The winners have signed 20 year power purchase agreements with the Ontario government and must begin delivering electricity by the end of 2007. Together, the projects represent an investment of C$700 million. Ontario energy minister Dwight Duncan promises there will be more. "Early in the new year, we plan to move quickly to add even more renewable energy to Ontario's generation mix," he says. "Continued investments in renewable energy will expand our economy by creating new jobs and opportunities across the province."
The purchase is the first step in meeting the government's commitment to provide 5%, or 1350 MW, of generating capacity from renewables by 2007 and 10% by 2010. It is also a huge step in achieving a diverse generation portfolio for the province, says David Butters, president of the Association of Power Producers of Ontario.
Of the five project sponsors, two are already members of the wind industry. Canadian Hydro Developers, with three plants in Alberta, will build a 67.5 MW first phase of the Melancthon Grey Wind Project. EPCOR Power Development Corporation, which owns a share in a 900 kW turbine in Alberta, got the nod for its 39.6 MW Kingsbridge Wind Power Project.

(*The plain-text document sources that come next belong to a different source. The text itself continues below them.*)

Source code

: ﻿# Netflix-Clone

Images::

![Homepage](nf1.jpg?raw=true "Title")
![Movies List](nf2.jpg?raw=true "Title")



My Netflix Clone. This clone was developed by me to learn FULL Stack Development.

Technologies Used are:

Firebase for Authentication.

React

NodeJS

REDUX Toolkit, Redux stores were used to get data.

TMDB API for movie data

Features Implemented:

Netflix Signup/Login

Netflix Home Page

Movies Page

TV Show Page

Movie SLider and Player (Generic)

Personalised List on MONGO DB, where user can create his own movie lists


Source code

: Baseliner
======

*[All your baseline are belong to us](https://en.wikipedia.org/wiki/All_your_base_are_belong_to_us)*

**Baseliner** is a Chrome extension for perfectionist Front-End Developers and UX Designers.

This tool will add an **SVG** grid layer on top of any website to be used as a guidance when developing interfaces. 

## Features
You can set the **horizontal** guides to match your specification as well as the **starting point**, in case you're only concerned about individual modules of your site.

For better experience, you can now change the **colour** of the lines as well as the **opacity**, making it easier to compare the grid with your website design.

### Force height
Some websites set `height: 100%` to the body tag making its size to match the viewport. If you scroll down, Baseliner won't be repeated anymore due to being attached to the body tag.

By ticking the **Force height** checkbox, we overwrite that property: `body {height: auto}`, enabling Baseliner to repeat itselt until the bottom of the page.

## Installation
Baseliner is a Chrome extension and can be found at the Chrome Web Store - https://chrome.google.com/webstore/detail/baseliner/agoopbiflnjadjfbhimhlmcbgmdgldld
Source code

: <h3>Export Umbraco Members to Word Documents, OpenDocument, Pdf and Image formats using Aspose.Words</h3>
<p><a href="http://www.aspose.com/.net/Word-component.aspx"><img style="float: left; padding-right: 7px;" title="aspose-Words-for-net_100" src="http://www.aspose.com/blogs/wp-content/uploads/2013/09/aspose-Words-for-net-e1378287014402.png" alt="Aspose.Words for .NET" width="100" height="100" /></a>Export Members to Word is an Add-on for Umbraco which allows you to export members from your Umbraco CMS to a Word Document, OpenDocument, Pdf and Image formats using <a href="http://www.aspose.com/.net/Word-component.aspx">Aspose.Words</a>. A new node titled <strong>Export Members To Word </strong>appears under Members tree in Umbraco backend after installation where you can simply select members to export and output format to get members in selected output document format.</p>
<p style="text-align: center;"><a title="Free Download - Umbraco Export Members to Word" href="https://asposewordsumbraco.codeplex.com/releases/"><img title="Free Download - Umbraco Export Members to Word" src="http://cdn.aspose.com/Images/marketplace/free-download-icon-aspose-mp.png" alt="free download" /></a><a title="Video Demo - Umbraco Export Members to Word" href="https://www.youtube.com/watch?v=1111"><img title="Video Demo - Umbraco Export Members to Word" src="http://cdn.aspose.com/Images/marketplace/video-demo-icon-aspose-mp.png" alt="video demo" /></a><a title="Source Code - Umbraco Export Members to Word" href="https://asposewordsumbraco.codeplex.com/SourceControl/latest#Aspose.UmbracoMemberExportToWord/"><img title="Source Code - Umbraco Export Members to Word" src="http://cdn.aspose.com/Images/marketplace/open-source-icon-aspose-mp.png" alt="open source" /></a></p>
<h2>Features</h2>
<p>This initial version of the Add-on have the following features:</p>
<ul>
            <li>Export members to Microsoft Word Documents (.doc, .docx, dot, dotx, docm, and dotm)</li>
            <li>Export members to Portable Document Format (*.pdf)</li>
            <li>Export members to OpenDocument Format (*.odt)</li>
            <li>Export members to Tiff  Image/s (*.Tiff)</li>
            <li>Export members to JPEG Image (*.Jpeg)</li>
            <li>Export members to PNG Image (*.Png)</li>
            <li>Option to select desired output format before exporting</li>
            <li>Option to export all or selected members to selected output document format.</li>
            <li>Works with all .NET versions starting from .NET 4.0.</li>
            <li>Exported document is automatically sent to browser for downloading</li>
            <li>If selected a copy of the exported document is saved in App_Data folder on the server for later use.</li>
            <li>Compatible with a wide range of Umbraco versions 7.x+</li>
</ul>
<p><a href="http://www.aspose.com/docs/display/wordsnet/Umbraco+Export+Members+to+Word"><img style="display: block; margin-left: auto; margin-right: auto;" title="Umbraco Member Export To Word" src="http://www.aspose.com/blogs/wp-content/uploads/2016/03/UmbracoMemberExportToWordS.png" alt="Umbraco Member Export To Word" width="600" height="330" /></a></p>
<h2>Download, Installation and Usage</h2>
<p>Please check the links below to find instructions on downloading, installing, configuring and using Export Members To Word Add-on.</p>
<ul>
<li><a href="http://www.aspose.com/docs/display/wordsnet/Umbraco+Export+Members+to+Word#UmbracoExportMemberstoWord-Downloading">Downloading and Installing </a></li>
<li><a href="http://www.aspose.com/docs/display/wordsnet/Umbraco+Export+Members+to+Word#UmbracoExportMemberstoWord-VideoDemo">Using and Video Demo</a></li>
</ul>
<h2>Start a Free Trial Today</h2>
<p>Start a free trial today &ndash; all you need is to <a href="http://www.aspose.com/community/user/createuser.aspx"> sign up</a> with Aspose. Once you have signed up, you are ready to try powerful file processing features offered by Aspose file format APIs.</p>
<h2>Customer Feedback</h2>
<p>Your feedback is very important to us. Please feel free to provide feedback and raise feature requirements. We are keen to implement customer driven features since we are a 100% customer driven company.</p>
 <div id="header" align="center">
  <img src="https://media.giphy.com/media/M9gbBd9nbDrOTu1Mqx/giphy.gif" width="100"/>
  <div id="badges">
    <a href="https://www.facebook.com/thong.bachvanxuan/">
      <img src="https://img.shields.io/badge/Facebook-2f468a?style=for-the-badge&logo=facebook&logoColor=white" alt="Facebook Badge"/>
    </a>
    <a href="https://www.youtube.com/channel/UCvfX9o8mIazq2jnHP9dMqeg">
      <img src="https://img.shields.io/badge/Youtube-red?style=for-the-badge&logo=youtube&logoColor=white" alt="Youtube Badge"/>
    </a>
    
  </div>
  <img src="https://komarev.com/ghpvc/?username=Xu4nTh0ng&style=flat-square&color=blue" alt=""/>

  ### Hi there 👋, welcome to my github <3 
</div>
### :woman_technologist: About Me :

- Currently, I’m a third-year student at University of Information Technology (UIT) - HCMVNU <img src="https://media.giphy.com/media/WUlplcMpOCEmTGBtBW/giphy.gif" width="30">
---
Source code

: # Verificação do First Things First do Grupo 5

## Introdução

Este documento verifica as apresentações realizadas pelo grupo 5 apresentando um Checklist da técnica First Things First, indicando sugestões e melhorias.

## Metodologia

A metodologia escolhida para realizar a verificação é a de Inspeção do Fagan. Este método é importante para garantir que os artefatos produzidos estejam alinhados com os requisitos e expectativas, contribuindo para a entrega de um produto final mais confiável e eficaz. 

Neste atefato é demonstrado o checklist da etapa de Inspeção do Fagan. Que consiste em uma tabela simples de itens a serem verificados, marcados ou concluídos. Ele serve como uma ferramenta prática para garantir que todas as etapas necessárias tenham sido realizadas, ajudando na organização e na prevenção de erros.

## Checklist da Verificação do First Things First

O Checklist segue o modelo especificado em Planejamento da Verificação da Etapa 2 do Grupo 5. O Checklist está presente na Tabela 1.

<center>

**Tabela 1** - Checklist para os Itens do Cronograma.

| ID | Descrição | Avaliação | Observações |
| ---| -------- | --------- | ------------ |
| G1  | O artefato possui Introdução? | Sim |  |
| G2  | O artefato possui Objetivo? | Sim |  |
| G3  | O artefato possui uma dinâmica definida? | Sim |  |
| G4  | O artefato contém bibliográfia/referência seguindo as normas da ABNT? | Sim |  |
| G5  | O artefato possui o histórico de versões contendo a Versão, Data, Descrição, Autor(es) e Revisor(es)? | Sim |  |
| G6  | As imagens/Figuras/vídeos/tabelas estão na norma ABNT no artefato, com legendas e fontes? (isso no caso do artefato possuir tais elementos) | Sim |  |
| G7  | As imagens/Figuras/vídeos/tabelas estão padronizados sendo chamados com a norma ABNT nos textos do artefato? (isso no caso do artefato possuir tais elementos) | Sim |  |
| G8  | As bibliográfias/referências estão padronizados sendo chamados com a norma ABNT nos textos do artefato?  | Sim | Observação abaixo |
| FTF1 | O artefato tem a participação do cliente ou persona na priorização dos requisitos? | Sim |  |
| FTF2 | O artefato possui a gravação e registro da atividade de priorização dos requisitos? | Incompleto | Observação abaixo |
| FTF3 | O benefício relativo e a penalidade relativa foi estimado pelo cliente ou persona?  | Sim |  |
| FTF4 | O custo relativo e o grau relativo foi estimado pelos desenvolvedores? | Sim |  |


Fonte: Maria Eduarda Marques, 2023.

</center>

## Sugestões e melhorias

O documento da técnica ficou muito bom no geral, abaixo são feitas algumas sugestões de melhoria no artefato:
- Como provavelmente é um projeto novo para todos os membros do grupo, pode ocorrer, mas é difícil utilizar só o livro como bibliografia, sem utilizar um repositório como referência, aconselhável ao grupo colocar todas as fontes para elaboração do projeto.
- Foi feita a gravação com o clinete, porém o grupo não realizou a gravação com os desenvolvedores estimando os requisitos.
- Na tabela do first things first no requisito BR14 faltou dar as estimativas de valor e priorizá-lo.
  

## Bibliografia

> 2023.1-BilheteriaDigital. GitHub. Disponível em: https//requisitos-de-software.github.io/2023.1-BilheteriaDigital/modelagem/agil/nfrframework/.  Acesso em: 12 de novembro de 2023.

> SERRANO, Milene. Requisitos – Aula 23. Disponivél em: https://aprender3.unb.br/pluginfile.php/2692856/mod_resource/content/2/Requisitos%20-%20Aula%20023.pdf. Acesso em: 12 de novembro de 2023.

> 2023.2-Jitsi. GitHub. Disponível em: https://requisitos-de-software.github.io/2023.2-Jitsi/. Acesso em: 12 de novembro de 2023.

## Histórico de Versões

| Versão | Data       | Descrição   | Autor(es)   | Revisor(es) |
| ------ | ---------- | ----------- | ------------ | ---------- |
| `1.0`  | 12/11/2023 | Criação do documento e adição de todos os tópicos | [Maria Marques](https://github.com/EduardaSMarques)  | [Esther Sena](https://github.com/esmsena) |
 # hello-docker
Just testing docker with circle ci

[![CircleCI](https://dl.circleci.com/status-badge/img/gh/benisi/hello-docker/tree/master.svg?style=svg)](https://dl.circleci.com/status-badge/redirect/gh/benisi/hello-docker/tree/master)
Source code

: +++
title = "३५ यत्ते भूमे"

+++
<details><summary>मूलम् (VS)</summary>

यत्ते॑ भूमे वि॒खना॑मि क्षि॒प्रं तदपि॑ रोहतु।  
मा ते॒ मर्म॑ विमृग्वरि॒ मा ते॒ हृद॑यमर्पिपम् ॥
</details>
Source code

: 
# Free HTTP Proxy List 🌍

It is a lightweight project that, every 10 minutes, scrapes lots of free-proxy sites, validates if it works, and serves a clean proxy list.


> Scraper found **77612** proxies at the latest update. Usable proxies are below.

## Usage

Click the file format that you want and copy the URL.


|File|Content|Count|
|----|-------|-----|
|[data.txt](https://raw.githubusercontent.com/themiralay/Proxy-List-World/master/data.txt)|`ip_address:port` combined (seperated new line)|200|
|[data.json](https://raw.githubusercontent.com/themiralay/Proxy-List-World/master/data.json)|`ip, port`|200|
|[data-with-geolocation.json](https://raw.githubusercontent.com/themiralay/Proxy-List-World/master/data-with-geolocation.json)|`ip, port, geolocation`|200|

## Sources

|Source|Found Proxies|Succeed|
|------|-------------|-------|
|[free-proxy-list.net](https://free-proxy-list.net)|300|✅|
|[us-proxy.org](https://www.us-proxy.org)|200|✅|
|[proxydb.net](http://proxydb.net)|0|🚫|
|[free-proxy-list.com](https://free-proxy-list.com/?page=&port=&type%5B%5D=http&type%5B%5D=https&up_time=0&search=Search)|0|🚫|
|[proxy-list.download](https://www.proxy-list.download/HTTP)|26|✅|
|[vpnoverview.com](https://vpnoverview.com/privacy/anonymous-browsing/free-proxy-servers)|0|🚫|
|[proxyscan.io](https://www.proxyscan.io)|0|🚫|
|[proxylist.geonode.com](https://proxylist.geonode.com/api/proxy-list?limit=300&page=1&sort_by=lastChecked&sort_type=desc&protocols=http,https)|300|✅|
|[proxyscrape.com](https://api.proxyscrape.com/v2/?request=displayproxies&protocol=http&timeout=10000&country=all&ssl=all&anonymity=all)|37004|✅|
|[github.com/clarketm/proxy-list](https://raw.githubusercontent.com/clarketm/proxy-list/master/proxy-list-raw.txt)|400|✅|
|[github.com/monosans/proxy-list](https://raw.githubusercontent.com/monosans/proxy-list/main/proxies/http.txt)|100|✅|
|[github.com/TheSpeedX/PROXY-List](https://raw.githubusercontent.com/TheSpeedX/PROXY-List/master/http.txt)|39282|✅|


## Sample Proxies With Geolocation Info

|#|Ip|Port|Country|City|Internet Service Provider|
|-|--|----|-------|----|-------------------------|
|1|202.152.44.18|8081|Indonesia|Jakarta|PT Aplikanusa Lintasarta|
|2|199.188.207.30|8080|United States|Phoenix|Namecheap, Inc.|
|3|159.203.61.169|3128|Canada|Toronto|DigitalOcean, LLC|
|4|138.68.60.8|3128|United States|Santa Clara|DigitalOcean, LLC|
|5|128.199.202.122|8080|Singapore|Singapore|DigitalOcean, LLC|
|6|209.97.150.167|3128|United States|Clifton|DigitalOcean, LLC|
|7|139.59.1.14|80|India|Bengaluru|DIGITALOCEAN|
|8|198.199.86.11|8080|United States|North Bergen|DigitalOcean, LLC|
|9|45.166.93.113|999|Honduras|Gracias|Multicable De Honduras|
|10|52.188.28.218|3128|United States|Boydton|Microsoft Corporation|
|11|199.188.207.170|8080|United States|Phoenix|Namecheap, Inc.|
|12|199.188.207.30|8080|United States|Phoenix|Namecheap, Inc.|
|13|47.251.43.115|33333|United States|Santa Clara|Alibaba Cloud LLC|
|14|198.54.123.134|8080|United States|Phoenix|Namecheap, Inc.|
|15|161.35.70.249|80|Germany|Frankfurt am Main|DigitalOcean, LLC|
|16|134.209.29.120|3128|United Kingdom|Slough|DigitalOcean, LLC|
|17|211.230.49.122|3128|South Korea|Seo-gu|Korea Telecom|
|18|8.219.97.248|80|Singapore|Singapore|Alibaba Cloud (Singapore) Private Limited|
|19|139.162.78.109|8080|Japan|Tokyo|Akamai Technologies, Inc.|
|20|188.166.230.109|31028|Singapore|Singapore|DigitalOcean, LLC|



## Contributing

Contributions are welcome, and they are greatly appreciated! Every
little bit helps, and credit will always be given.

The other winners, new to the industry, have been laying the groundwork in Ontario for years. Superior Wind Energy will build two projects, the 99 MW Prince Wind Farm and the 49.5 MW first phase of a project it is calling the Blue Highlands Wind Farm. The fifth project, the 99 MW Erie Shores Wind Farm, is a partnership between AIM PowerGen Corporation and the Clean Power Income Fund. The Torton-based fund owns a number of wind facilities in the US, but is just beginning to move into the Canadian market. It will take a 100% share of Erie Shores when construction is completed. GE 1.5 MW turbines are to be used. Choices for other projects have not been announced.